Dismissing the risks of encouraging young people to count calories, she said: “I think that that’s another trick to teach people from learning how to take care of themselves. Because if you want to look at what a real eating disorder is, it’s these drugs in a pen.

“God forbid you teach a kid how to balance a cheque book, which is the same thing as how to balance their energy intake. [People say] you’re going to f— up their head, because what, they’re so weak and fragile and such victims? It all comes back to that [mindset of]: ‘Don’t empower people with information, they’re too fragile.’”

Michaels’ obsession with healthy eating began at an early age. Born in Los Angeles, the daughter of a lawyer and a doctor of Jewish and Syrian descent, she has described herself as an “overweight kid” who used food to manage her anxiety, especially around her parents’ divorce when she was 12.

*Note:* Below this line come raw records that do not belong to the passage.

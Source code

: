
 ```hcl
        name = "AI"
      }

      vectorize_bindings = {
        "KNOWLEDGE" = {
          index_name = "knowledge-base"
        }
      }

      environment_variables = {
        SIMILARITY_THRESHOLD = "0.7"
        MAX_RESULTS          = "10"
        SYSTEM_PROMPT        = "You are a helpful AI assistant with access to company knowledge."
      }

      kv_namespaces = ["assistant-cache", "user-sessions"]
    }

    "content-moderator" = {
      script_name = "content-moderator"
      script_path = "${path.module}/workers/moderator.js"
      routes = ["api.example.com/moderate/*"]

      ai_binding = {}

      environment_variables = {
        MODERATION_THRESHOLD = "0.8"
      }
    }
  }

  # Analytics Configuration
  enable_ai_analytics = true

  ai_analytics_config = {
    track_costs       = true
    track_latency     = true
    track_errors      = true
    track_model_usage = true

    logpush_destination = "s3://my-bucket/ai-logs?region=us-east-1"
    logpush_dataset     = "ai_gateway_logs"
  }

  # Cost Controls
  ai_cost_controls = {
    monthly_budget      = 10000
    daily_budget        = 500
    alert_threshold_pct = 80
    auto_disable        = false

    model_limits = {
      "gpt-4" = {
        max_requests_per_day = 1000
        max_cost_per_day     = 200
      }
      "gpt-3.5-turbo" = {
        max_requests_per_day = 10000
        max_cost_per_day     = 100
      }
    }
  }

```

After taking up martial arts as a teenager, she worked her way up to a black belt and grew to love fitness and the benefits it offered. “When you feel strong physically, you’re feeling stronger and more empowered in pretty much every facet of your life,” she told Men’s Health.

It was in 2004, aged 30, when Michaels auditioned for NBC’s The Biggest Loser, where contestants were pitted against one another to see how much weight they could lose, that her life changed for good. The show went on to become one of the biggest reality series in America, with Michaels as its figurehead for almost 10 years.

Despite her drill sergeant persona – reeling off such pithy catchphrases as, “unless you puke, faint or die, keep going” – Michaels insists she was portrayed as a “villain” on the show because “that’s what makes good TV”.

A recent Netflix documentary suggested Michaels flouted medical advice, imposing intensive calorie restriction and supplements on her contestants – claims she has dismissed as “lies”.

The through line she sees between her hard-nosed methods as a personal trainer and her work as a political commentator is a desire to give people agency. “Just get the information in the world and let people make a decision,” she has said of her approach.

But as her star has risen, she has grown increasingly confident in the “truth” of her own convictions.

She has described herself as a nineties liberal, supporting abortion rights and gay marriage (she is married to a woman). Yet she is profoundly opposed to identity politics and cancel culture.

The reason modern liberals refuse to come on her Keeping It Real podcast, she says, is because “they’re never forced out of their comfort zone, and their arguments don’t hold up”. “They would all be exposed for their baloney.”

Forcing people out of their comfort zones is second nature to Michaels.

During an episode of the Biggest Loser, Michaels reminds a whimpering woman during a gruelling workout that she had “yelled and screamed bloody murder at every contestant” that had walked through the doors of her gym, as she urged her to get back on the treadmill.

Her forceful powers of persuasion will come in handy for Mr Kennedy as he seeks to cure a country in the midst of a profound health crisis.